Plain-text document sources:
——
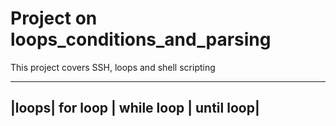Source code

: # Project on loops_conditions_and_parsing

This project covers SSH, loops and shell scripting
___
|loops| for loop | while loop | until loop|
---

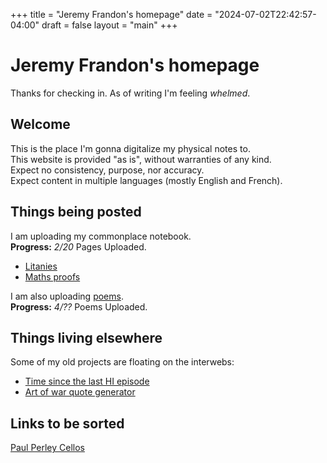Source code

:+++
title = "Jeremy Frandon's homepage"
date = "2024-07-02T22:42:57-04:00"
draft = false
layout = "main"
+++

# Jeremy Frandon's homepage

Thanks for checking in. As of writing I'm feeling *whelmed*.

## Welcome

This is the place I'm gonna digitalize my physical notes to.  
This website is provided "as is", without warranties of any kind.  
Expect no consistency, purpose, nor accuracy.  
Expect content in multiple languages (mostly English and French).  

## Things being posted

I am uploading my commonplace notebook.  
**Progress:** *2/20* Pages Uploaded.
- [Litanies](/litanies)
- [Maths proofs](/maths)

I am also uploading [poems](/poems).  
**Progress:** *4/??* Poems Uploaded.

## Things living elsewhere

Some of my old projects are floating on the interwebs:
  - [Time since the last HI episode](https://hi-api.warts.workers.dev/)
  - [Art of war quote generator](https://distraction.warts.workers.dev/)

## Links to be sorted
[Paul Perley Cellos](http://www.paulperleycellos.com/the-cellist)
——
▶ DIRECTIONS FOR THIS TASK: Look through the records above and please copy every line in which the string "Things" occurs.

▶ EXPECTED OUTPUT:
## Things being posted
## Things living elsewhere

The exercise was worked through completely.